PROBLEM TO SOLVE
Nothing outside the range below should be printed. Output exactly the lines from the line with "stopped = 1" to the line with "# Requesting last run status", both included.
■ ■ ■ ■ ■ ■ ■
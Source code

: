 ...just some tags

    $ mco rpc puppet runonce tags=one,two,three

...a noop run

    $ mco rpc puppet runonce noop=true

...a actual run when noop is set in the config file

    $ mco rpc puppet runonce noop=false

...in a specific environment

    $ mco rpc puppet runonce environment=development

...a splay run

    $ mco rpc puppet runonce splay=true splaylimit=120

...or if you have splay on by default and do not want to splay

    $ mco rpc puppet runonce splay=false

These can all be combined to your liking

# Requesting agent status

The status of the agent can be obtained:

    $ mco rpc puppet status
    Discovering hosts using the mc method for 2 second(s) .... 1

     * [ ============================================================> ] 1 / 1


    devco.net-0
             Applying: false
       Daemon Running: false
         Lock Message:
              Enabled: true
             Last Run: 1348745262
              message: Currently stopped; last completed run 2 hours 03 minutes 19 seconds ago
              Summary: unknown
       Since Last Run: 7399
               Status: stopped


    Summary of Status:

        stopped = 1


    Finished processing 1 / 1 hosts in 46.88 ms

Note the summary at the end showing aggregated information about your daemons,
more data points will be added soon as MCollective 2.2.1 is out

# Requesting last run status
■ ■ ■ ■ ■ ■ ■
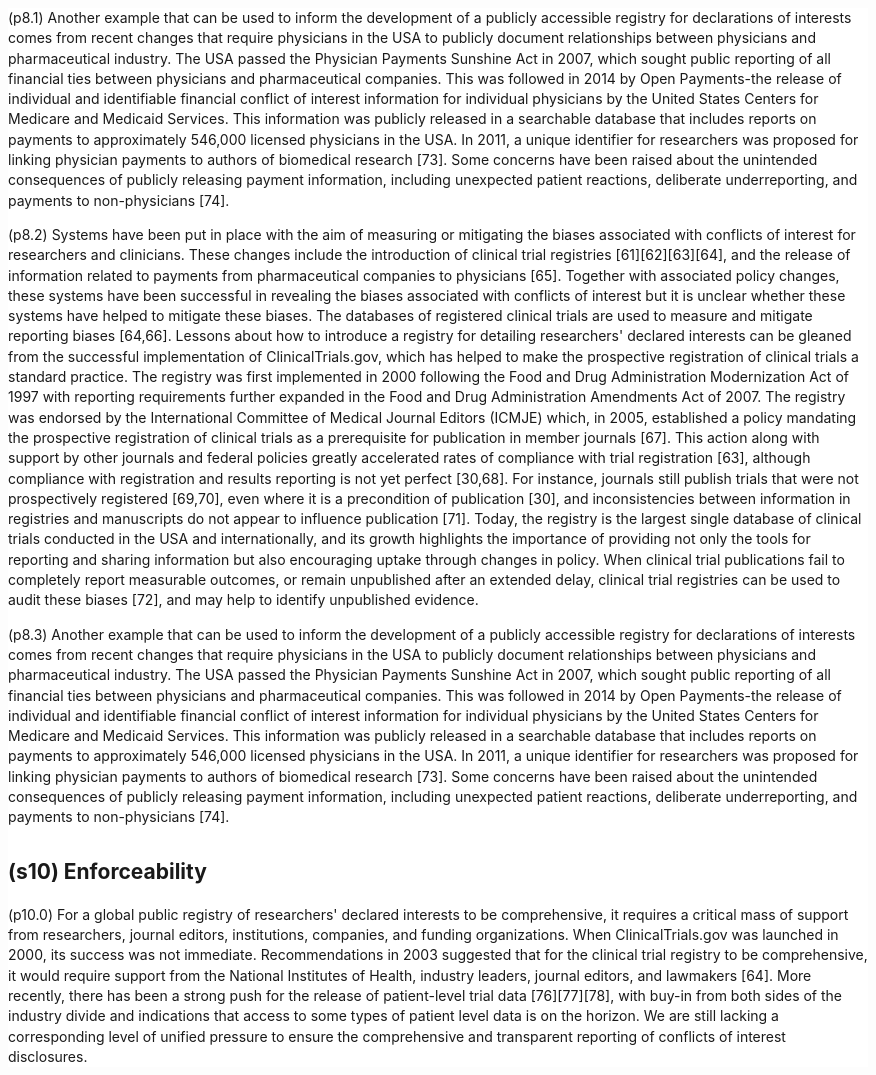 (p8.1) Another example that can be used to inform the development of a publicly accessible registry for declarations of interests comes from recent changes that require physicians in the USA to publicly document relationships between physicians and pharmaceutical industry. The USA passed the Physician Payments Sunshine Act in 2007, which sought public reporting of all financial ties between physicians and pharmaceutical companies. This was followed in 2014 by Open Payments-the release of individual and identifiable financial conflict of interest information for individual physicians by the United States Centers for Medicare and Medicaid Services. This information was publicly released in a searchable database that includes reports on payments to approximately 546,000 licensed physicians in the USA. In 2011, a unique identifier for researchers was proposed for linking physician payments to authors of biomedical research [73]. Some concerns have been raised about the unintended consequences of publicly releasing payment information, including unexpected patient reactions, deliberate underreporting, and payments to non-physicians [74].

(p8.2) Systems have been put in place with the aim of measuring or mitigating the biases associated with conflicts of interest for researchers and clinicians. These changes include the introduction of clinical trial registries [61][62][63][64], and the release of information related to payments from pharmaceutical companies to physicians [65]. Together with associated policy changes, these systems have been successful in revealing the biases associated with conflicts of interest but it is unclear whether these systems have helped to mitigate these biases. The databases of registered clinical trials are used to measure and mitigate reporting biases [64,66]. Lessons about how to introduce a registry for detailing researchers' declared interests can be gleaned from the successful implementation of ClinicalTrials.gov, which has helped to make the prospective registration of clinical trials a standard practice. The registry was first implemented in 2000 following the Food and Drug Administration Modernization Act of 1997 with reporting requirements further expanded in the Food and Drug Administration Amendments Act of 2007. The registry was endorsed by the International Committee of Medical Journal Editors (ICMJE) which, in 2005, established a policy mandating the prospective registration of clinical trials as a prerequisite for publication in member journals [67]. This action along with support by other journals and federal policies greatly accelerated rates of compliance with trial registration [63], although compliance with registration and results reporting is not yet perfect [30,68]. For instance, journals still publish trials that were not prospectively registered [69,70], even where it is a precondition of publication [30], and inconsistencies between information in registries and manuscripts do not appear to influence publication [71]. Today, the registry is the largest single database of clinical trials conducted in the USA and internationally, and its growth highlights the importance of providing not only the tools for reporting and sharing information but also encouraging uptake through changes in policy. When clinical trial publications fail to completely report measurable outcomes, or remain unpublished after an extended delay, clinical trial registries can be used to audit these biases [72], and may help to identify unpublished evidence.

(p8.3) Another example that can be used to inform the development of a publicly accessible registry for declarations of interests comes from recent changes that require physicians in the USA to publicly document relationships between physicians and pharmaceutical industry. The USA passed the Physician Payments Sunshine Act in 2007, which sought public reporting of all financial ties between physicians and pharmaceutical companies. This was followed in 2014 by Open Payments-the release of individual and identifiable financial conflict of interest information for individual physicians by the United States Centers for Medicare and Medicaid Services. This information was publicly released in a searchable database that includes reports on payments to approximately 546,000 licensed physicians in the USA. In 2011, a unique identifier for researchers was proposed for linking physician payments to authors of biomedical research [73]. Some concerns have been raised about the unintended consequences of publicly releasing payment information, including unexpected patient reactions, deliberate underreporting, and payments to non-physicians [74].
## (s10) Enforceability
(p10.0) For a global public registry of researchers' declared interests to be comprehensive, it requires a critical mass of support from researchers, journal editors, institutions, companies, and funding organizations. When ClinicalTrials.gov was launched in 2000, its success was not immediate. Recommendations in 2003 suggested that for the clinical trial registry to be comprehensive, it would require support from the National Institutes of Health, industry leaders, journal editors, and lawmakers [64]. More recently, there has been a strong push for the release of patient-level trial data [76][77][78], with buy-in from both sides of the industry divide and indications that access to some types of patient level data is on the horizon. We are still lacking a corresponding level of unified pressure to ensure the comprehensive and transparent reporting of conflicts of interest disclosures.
■ ■ ■ ■ ■ ■ ■
SOLUTION TO THIS EXERCISE
        stopped = 1


    Finished processing 1 / 1 hosts in 46.88 ms

Note the summary at the end showing aggregated information about your daemons,
more data points will be added soon as MCollective 2.2.1 is out

# Requesting last run status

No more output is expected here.